ABOUT THIS EXERCISE> This exercise calls for the whole listing to be given again exactly, without images.

WORKING DATA>
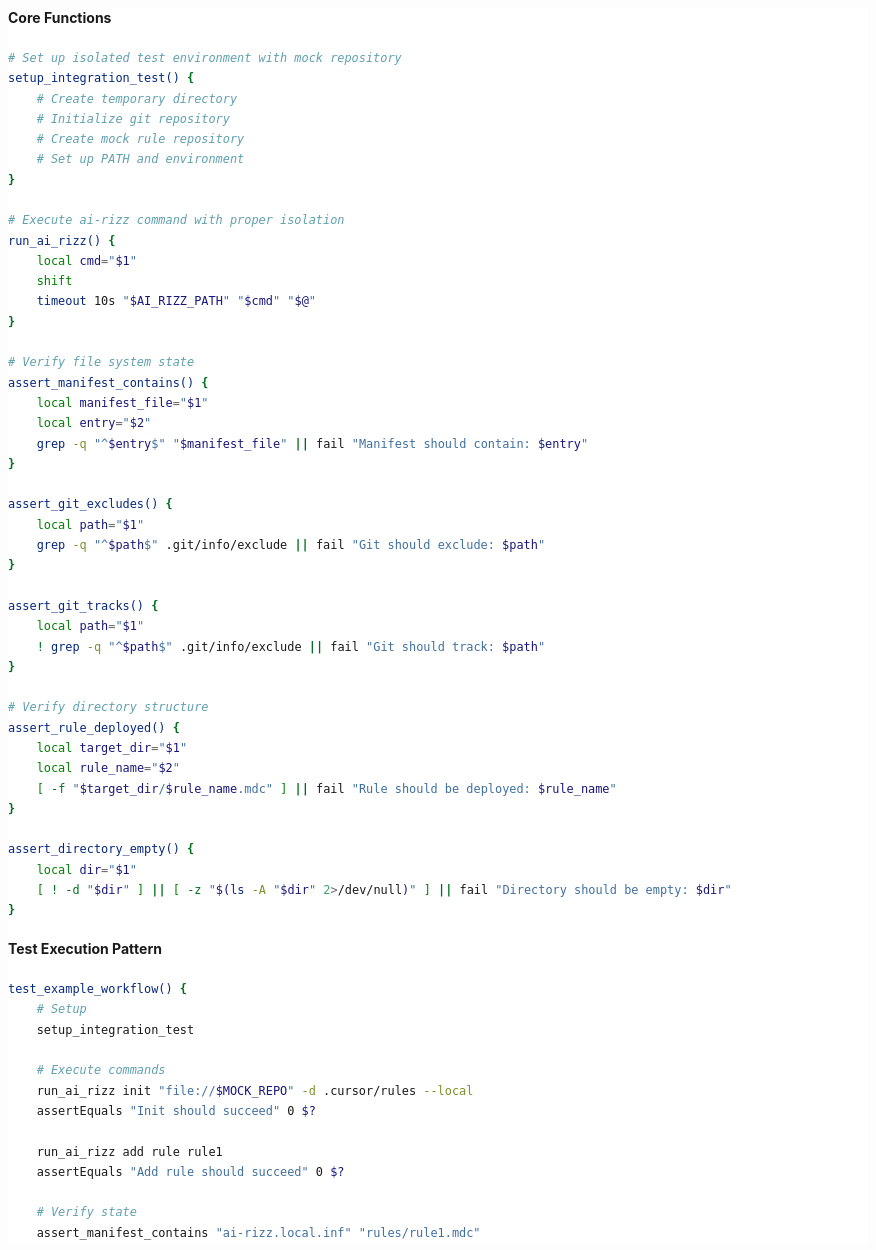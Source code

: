 #### Core Functions

```bash
# Set up isolated test environment with mock repository
setup_integration_test() {
    # Create temporary directory
    # Initialize git repository
    # Create mock rule repository
    # Set up PATH and environment
}

# Execute ai-rizz command with proper isolation
run_ai_rizz() {
    local cmd="$1"
    shift
    timeout 10s "$AI_RIZZ_PATH" "$cmd" "$@"
}

# Verify file system state
assert_manifest_contains() {
    local manifest_file="$1"
    local entry="$2"
    grep -q "^$entry$" "$manifest_file" || fail "Manifest should contain: $entry"
}

assert_git_excludes() {
    local path="$1"
    grep -q "^$path$" .git/info/exclude || fail "Git should exclude: $path"
}

assert_git_tracks() {
    local path="$1"
    ! grep -q "^$path$" .git/info/exclude || fail "Git should track: $path"
}

# Verify directory structure
assert_rule_deployed() {
    local target_dir="$1"
    local rule_name="$2"
    [ -f "$target_dir/$rule_name.mdc" ] || fail "Rule should be deployed: $rule_name"
}

assert_directory_empty() {
    local dir="$1"
    [ ! -d "$dir" ] || [ -z "$(ls -A "$dir" 2>/dev/null)" ] || fail "Directory should be empty: $dir"
}
```

#### Test Execution Pattern

```bash
test_example_workflow() {
    # Setup
    setup_integration_test
    
    # Execute commands
    run_ai_rizz init "file://$MOCK_REPO" -d .cursor/rules --local
    assertEquals "Init should succeed" 0 $?
    
    run_ai_rizz add rule rule1
    assertEquals "Add rule should succeed" 0 $?
    
    # Verify state
    assert_manifest_contains "ai-rizz.local.inf" "rules/rule1.mdc"
```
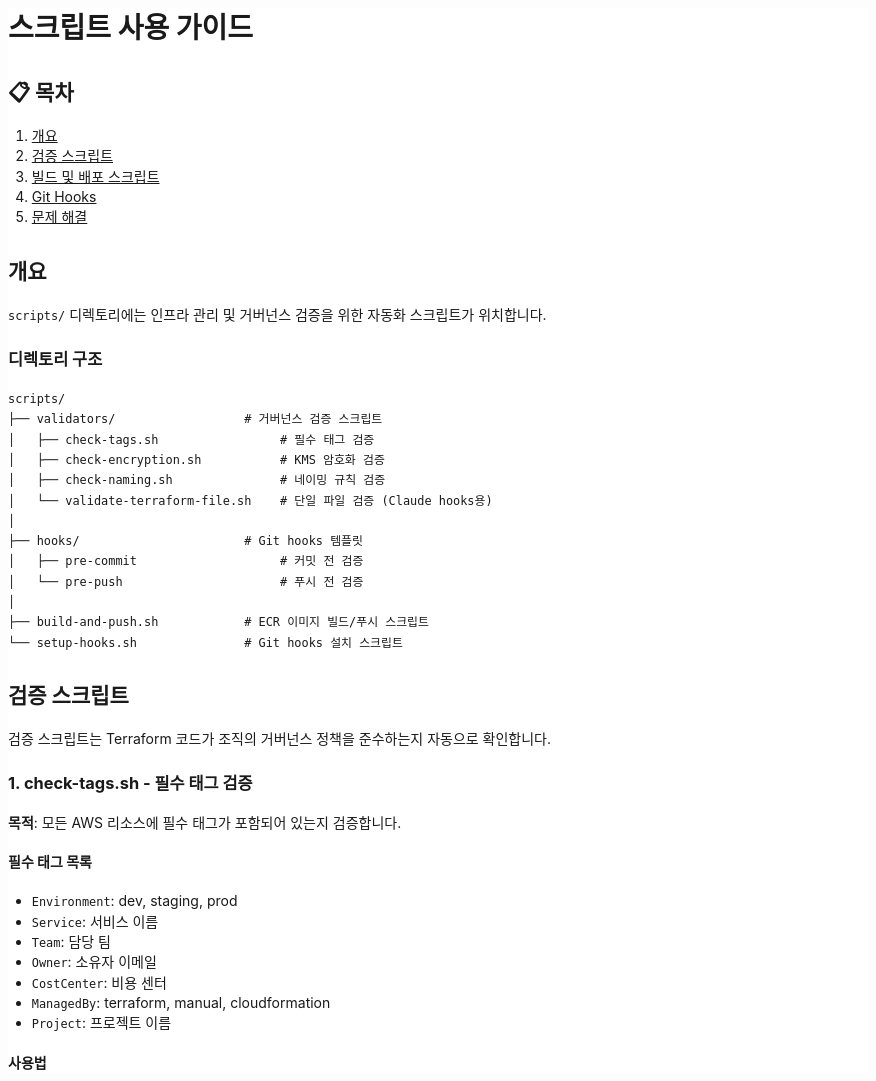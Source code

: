 # 스크립트 사용 가이드

## 📋 목차

1. [개요](#개요)
2. [검증 스크립트](#검증-스크립트)
3. [빌드 및 배포 스크립트](#빌드-및-배포-스크립트)
4. [Git Hooks](#git-hooks)
5. [문제 해결](#문제-해결)

## 개요

`scripts/` 디렉토리에는 인프라 관리 및 거버넌스 검증을 위한 자동화 스크립트가 위치합니다.

### 디렉토리 구조

```
scripts/
├── validators/                  # 거버넌스 검증 스크립트
│   ├── check-tags.sh                 # 필수 태그 검증
│   ├── check-encryption.sh           # KMS 암호화 검증
│   ├── check-naming.sh               # 네이밍 규칙 검증
│   └── validate-terraform-file.sh    # 단일 파일 검증 (Claude hooks용)
│
├── hooks/                       # Git hooks 템플릿
│   ├── pre-commit                    # 커밋 전 검증
│   └── pre-push                      # 푸시 전 검증
│
├── build-and-push.sh            # ECR 이미지 빌드/푸시 스크립트
└── setup-hooks.sh               # Git hooks 설치 스크립트
```

## 검증 스크립트

검증 스크립트는 Terraform 코드가 조직의 거버넌스 정책을 준수하는지 자동으로 확인합니다.

### 1. check-tags.sh - 필수 태그 검증

**목적**: 모든 AWS 리소스에 필수 태그가 포함되어 있는지 검증합니다.

#### 필수 태그 목록
- `Environment`: dev, staging, prod
- `Service`: 서비스 이름
- `Team`: 담당 팀
- `Owner`: 소유자 이메일
- `CostCenter`: 비용 센터
- `ManagedBy`: terraform, manual, cloudformation
- `Project`: 프로젝트 이름

#### 사용법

YOUR RESPONSE>
Source code

: #### Core Functions

```bash
# Set up isolated test environment with mock repository
setup_integration_test() {
    # Create temporary directory
    # Initialize git repository
    # Create mock rule repository
    # Set up PATH and environment
}

# Execute ai-rizz command with proper isolation
run_ai_rizz() {
    local cmd="$1"
    shift
    timeout 10s "$AI_RIZZ_PATH" "$cmd" "$@"
}

# Verify file system state
assert_manifest_contains() {
    local manifest_file="$1"
    local entry="$2"
    grep -q "^$entry$" "$manifest_file" || fail "Manifest should contain: $entry"
}

assert_git_excludes() {
    local path="$1"
    grep -q "^$path$" .git/info/exclude || fail "Git should exclude: $path"
}

assert_git_tracks() {
    local path="$1"
    ! grep -q "^$path$" .git/info/exclude || fail "Git should track: $path"
}

# Verify directory structure
assert_rule_deployed() {
    local target_dir="$1"
    local rule_name="$2"
    [ -f "$target_dir/$rule_name.mdc" ] || fail "Rule should be deployed: $rule_name"
}

assert_directory_empty() {
    local dir="$1"
    [ ! -d "$dir" ] || [ -z "$(ls -A "$dir" 2>/dev/null)" ] || fail "Directory should be empty: $dir"
}
```

#### Test Execution Pattern

```bash
test_example_workflow() {
    # Setup
    setup_integration_test
    
    # Execute commands
    run_ai_rizz init "file://$MOCK_REPO" -d .cursor/rules --local
    assertEquals "Init should succeed" 0 $?
    
    run_ai_rizz add rule rule1
    assertEquals "Add rule should succeed" 0 $?
    
    # Verify state
    assert_manifest_contains "ai-rizz.local.inf" "rules/rule1.mdc"
```
Source code

: # 스크립트 사용 가이드

## 📋 목차

1. [개요](#개요)
2. [검증 스크립트](#검증-스크립트)
3. [빌드 및 배포 스크립트](#빌드-및-배포-스크립트)
4. [Git Hooks](#git-hooks)
5. [문제 해결](#문제-해결)

## 개요

`scripts/` 디렉토리에는 인프라 관리 및 거버넌스 검증을 위한 자동화 스크립트가 위치합니다.

### 디렉토리 구조

```
scripts/
├── validators/                  # 거버넌스 검증 스크립트
│   ├── check-tags.sh                 # 필수 태그 검증
│   ├── check-encryption.sh           # KMS 암호화 검증
│   ├── check-naming.sh               # 네이밍 규칙 검증
│   └── validate-terraform-file.sh    # 단일 파일 검증 (Claude hooks용)
│
├── hooks/                       # Git hooks 템플릿
│   ├── pre-commit                    # 커밋 전 검증
│   └── pre-push                      # 푸시 전 검증
│
├── build-and-push.sh            # ECR 이미지 빌드/푸시 스크립트
└── setup-hooks.sh               # Git hooks 설치 스크립트
```

## 검증 스크립트

검증 스크립트는 Terraform 코드가 조직의 거버넌스 정책을 준수하는지 자동으로 확인합니다.

### 1. check-tags.sh - 필수 태그 검증

**목적**: 모든 AWS 리소스에 필수 태그가 포함되어 있는지 검증합니다.

#### 필수 태그 목록
- `Environment`: dev, staging, prod
- `Service`: 서비스 이름
- `Team`: 담당 팀
- `Owner`: 소유자 이메일
- `CostCenter`: 비용 센터
- `ManagedBy`: terraform, manual, cloudformation
- `Project`: 프로젝트 이름

#### 사용법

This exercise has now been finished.